RECORD SET:
==============================

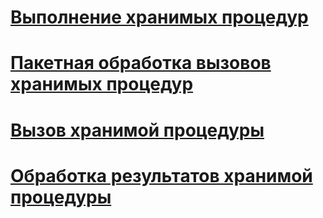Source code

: # [Выполнение хранимых процедур](running-stored-procedures.md)
# [Пакетная обработка вызовов хранимых процедур](batching-stored-procedure-calls.md)
# [Вызов хранимой процедуры](calling-a-stored-procedure.md)
# [Обработка результатов хранимой процедуры](processing-stored-procedure-results.md)
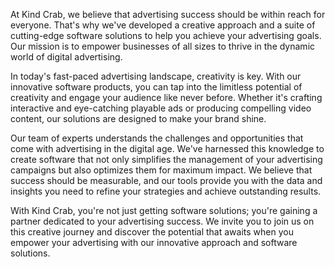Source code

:At Kind Crab, we believe that advertising success should be within reach for everyone. That's why we've developed a creative approach and a suite of cutting-edge software solutions to help you achieve your advertising goals. Our mission is to empower businesses of all sizes to thrive in the dynamic world of digital advertising.

In today's fast-paced advertising landscape, creativity is key. With our innovative software products, you can tap into the limitless potential of creativity and engage your audience like never before. Whether it's crafting interactive and eye-catching playable ads or producing compelling video content, our solutions are designed to make your brand shine.

Our team of experts understands the challenges and opportunities that come with advertising in the digital age. We've harnessed this knowledge to create software that not only simplifies the management of your advertising campaigns but also optimizes them for maximum impact. We believe that success should be measurable, and our tools provide you with the data and insights you need to refine your strategies and achieve outstanding results.

With Kind Crab, you're not just getting software solutions; you're gaining a partner dedicated to your advertising success. We invite you to join us on this creative journey and discover the potential that awaits when you empower your advertising with our innovative approach and software solutions.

==============================

PROMPT: If the listing above includes images, copy every line of it exactly except those images.

SOLVED EXERCISE:
Source code

: # [Выполнение хранимых процедур](running-stored-procedures.md)
# [Пакетная обработка вызовов хранимых процедур](batching-stored-procedure-calls.md)
# [Вызов хранимой процедуры](calling-a-stored-procedure.md)
# [Обработка результатов хранимой процедуры](processing-stored-procedure-results.md)
Source code

:At Kind Crab, we believe that advertising success should be within reach for everyone. That's why we've developed a creative approach and a suite of cutting-edge software solutions to help you achieve your advertising goals. Our mission is to empower businesses of all sizes to thrive in the dynamic world of digital advertising.

In today's fast-paced advertising landscape, creativity is key. With our innovative software products, you can tap into the limitless potential of creativity and engage your audience like never before. Whether it's crafting interactive and eye-catching playable ads or producing compelling video content, our solutions are designed to make your brand shine.

Our team of experts understands the challenges and opportunities that come with advertising in the digital age. We've harnessed this knowledge to create software that not only simplifies the management of your advertising campaigns but also optimizes them for maximum impact. We believe that success should be measurable, and our tools provide you with the data and insights you need to refine your strategies and achieve outstanding results.

With Kind Crab, you're not just getting software solutions; you're gaining a partner dedicated to your advertising success. We invite you to join us on this creative journey and discover the potential that awaits when you empower your advertising with our innovative approach and software solutions.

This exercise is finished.